Essas medidas foram muito importantes. Apesar de lamentarmos cada morte, claro, o ano passado tínhamos 213 mil presos, e, entre 14.600 infectados com COVID-19, 37 faleceram, ou seja, uma taxa de letalidade inferior a 0,3%. É importante mencionar que a taxa de letalidade é de 2,9% no Estado de São Paulo e de 2,4% no Brasil inteiro.

Na verdade, morreram mais profissionais do que presos: dos nossos 35 mil funcionários penitenciários, 2.700 ficaram infetados com COVID, dos quais 42 perderam a vida, o que significa uma taxa de letalidade de 1,5%. 

Os presos estão bem protegidos e já testamos quase 70% da população prisional. Além disso, fazemos um monitoramento permanente, isolando os presos com sintomas que possam ser de COVID, fazemos o acompanhamento e, se for o caso, efetuamos o teste. Tudo isto vem sendo feito desde o início da pandemia.

Durante as limitações que instauramos por causa da pandemia, os presos puderam continuar se comunicando com os seus entes queridos por carta. Adicionalmente criamos o programa “Conexão Familiar”, porque compreendemos a importância de o preso ter contato com a família.

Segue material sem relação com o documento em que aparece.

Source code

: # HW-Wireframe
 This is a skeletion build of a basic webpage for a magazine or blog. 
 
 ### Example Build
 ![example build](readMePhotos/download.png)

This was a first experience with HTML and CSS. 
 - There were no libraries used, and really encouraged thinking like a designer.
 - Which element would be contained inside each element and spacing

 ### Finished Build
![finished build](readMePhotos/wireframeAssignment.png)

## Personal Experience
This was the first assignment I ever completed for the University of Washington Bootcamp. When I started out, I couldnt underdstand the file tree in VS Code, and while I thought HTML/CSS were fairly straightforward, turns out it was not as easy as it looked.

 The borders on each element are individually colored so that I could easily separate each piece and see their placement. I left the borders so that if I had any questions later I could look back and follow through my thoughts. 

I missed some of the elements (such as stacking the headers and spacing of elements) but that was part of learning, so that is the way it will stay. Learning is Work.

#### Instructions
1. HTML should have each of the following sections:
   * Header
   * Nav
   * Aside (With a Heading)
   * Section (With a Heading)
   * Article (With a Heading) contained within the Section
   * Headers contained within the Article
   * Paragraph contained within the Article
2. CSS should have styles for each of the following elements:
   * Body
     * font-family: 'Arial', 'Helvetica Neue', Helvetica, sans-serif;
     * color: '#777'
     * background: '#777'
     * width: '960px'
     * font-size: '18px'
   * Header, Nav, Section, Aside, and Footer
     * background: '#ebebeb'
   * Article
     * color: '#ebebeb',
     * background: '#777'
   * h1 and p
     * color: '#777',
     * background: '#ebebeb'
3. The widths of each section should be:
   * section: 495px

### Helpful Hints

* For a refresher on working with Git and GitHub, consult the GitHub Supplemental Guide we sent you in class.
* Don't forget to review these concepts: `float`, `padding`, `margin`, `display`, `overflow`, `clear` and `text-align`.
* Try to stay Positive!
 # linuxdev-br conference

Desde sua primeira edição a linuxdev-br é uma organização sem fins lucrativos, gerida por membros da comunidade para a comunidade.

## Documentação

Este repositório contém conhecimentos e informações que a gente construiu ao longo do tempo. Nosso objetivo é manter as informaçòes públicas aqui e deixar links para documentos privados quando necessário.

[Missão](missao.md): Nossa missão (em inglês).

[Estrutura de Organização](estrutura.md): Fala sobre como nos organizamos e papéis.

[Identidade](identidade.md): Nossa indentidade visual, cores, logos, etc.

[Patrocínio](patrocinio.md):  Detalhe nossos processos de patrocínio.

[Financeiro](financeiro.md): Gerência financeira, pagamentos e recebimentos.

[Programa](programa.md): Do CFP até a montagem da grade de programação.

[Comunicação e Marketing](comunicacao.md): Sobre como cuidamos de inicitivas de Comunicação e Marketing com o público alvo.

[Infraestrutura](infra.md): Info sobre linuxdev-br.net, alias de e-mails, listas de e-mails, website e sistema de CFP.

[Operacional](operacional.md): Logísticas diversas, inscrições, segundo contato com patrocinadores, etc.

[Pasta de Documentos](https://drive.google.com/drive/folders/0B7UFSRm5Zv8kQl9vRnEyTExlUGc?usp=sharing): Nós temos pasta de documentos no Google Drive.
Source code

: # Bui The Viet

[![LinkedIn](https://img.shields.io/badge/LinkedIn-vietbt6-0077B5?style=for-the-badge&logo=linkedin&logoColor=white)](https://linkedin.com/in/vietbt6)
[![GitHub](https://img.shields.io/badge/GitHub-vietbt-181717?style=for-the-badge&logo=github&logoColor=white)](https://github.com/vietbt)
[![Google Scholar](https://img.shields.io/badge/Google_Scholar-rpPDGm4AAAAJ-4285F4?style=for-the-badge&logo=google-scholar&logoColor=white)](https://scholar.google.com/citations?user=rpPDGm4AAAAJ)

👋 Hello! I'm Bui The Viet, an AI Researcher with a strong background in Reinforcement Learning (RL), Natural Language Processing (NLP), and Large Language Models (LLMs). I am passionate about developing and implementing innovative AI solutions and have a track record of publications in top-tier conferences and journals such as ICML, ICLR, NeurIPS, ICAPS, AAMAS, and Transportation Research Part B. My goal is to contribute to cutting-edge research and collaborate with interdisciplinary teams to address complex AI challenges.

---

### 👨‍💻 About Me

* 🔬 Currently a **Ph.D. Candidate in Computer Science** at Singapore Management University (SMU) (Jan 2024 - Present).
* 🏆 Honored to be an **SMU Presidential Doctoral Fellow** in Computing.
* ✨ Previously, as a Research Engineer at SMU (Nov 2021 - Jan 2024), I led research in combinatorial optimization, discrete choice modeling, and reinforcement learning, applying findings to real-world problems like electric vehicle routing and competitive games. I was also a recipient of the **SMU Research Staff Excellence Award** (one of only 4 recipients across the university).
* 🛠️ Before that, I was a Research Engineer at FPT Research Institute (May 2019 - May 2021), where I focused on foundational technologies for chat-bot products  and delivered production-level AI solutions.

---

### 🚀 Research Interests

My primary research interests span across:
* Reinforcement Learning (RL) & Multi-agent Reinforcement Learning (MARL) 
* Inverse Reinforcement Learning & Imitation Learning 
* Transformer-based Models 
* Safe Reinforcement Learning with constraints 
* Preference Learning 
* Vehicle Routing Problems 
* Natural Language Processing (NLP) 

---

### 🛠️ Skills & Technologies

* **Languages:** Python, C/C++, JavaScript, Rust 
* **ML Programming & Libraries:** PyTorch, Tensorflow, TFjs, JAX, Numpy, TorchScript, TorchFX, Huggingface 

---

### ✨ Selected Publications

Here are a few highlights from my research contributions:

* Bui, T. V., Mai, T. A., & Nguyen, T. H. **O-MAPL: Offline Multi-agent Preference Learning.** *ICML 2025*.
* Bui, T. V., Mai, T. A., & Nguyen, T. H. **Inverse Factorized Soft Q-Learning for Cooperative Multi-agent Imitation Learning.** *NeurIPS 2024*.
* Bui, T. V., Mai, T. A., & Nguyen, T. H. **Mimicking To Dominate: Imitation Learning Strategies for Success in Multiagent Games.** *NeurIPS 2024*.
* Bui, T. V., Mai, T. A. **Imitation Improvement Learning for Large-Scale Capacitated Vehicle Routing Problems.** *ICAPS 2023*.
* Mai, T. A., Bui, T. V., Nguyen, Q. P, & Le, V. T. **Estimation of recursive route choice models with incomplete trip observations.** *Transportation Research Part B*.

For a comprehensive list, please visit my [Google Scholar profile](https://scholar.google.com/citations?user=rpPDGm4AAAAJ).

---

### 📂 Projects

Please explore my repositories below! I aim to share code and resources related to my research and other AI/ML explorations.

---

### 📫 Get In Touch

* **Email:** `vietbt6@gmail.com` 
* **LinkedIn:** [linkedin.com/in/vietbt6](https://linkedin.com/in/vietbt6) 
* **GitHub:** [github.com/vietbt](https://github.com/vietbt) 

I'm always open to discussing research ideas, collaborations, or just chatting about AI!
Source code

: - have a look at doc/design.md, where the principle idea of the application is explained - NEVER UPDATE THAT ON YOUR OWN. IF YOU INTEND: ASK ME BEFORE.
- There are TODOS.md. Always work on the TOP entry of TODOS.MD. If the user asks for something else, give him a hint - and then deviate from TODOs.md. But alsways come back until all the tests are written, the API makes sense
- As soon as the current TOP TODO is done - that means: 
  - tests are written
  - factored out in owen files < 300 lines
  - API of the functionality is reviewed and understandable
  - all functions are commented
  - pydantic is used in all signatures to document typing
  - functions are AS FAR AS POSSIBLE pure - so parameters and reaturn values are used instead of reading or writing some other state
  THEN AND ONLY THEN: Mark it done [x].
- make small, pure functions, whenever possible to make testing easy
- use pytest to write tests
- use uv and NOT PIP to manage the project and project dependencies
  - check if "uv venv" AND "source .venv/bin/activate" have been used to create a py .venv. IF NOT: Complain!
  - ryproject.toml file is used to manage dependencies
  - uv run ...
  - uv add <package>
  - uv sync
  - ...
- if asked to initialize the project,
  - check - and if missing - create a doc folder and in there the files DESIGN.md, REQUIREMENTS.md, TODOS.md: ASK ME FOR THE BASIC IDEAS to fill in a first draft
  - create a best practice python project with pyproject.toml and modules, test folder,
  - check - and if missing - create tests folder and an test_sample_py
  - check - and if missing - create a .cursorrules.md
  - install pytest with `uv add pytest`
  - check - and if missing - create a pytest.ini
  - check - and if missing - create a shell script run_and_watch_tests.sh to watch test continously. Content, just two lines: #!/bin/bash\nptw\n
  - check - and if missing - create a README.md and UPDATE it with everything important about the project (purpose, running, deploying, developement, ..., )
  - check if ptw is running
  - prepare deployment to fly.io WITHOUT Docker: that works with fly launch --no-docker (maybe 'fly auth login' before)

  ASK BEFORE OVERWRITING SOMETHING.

Na primeira fase desse programa, permitimos aos familiares comunicarem com os presos por email, os quais os funcionários penitenciários imprimiam, entregavam ao preso, que escrevia a resposta no verso. O funcionário depois scaneava a resposta e devolvia ao familiar. Foram mais de quatro milhões de mensagens trocadas. 

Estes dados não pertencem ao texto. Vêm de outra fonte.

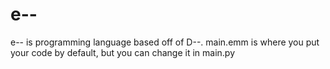 # e--
e-- is programming language based off of D--.
main.emm is where you put your code by default, but you can change it in main.py
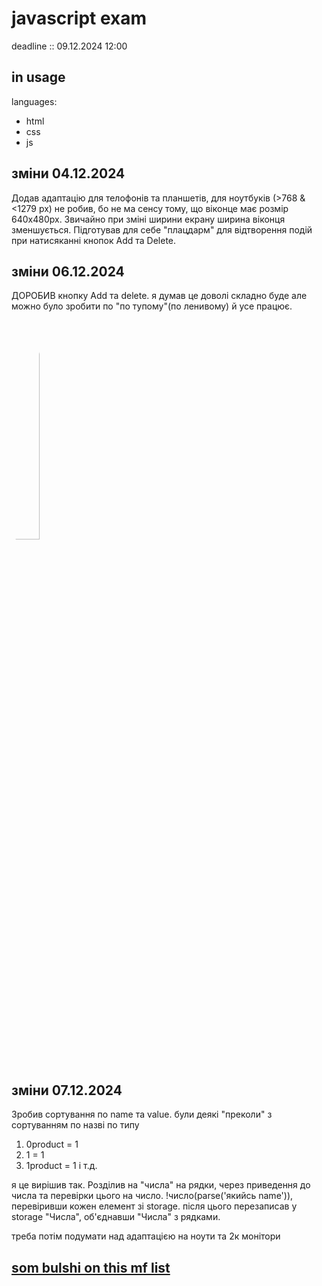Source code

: # javascript exam
deadline :: 09.12.2024 12:00
## in usage
languages:
- html
- css
- js
## зміни 04.12.2024
Додав адаптацію для телофонів та планшетів, для ноутбуків (>768 & <1279 px) не робив, бо не ма сенсу тому, що віконце  має розмір 640x480px.
Звичайно при зміні ширини екрану ширина віконця зменшується.
Підготував для себе "плацдарм" для відтворення подій при натисяканні кнопок Add та Delete.
## зміни 06.12.2024
ДОРОБИВ кнопку Add та delete. я думав це доволі складно буде але можно було зробити по "по тупому"(по ленивому) й усе працює.
<div>
  <img src="https://styles.redditmedia.com/t5_87eqyt/styles/communityIcon_lsxvs91ok4ta1.png" alt="uhhh" width="30%"  style="border-radius: 50%; padding-bottom: 20px"/>
</div>

## зміни 07.12.2024
Зробив сортування по name та value. були деякі "преколи" з сортуванням по назві по типу 
1. 0product = 1
2. 1 = 1
3. 1product = 1 і т.д.

я це вирішив так. Розділив на "числа" на рядки, через приведення до числа та перевірки цього на число. !число(parse('якийсь name')), перевіривши кожен елемент зі storage.
після цього перезаписав у storage "Числа", об'єднавши "Числа" з рядками. 

треба потім подумати над адаптацією на ноути та 2к монітори 

## [som bulshi on this mf list](https://youtu.be/klk_EdoqY48?si=GUTupc1LCZGpVKQB&t=766)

Depois, evoluímos para uma segunda fase desse programa dando a oportunidade aos presos de terem visitas virtuais ao fim de semana, através dos equipamentos que utilizamos para as teleaudiências.

E, em novembro de 2020, iniciamos a retomada gradual das visitas presenciais, embora limitadas a apenas duas horas por dia, com alternância de dias e de acordo com o número de matrícula do preso. Esta modalidade foi aprovada pelos Órgãos de Saúde. 

Atualmente mantemos este sistema, porém, a pandemia voltou a níveis preocupantes, por isso quando há unidades prisionais com casos de COVID as visitas presenciais são suspensas nessas unidades. Nessas situações, o restabelecimento das visitas depende da evolução durante um período de catorze dias. Logo que a pandemia esteja sob controle nessas unidades, voltam a poder receber visitas físicas.

No Brasil tivemos uma decisão do Supremo Tribunal para soltar presos do grupo de risco, e é por isso que a nossa população carcerária baixou. Só com essa medida judicial saíram mais de sete mil presos para prisão domiciliar sem monitoramento. 

Nivaldo Restivo

Coronel, Secretário de Estado, Secretaria da Administração Penitenciária, Estado de São Paulo, Brasil

Nivaldo Restivo tem o posto de Coronel, é formado pela Academia de Polícia Militar do Barro Branco e possui Mestrado e Doutorado em Ciências Policiais de Segurança e Ordem Pública pelo Centro de Altos Estudos de Segurança da Polícia Militar. Foi chefe de gabinete do ex-Secretário de Segurança Pública. Além de ter sido Comandante-Geral da Polícia Militar (2017-2018), foi o Comandante do 1º Batalhão de Polícia de Choque (ROTA) e do Comando de Operações Especiais da Polícia Militar (COE). Ocupa o cargo de Secretário de Estado desde o início de 2019.